Stored data
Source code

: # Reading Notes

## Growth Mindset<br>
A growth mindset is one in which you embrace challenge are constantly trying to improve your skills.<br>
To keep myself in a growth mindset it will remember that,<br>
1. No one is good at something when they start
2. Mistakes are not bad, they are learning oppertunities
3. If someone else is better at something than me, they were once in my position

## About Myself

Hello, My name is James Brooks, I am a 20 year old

# [WHAT THE TASK ASKS]
Which lines run from the one holding "2. Mistakes are" through the end of the data? Write them out exactly, ends included, and add nothing.

# [TASK RESPONSE]
2. Mistakes are not bad, they are learning oppertunities
3. If someone else is better at something than me, they were once in my position

## About Myself

Hello, My name is James Brooks, I am a 20 year old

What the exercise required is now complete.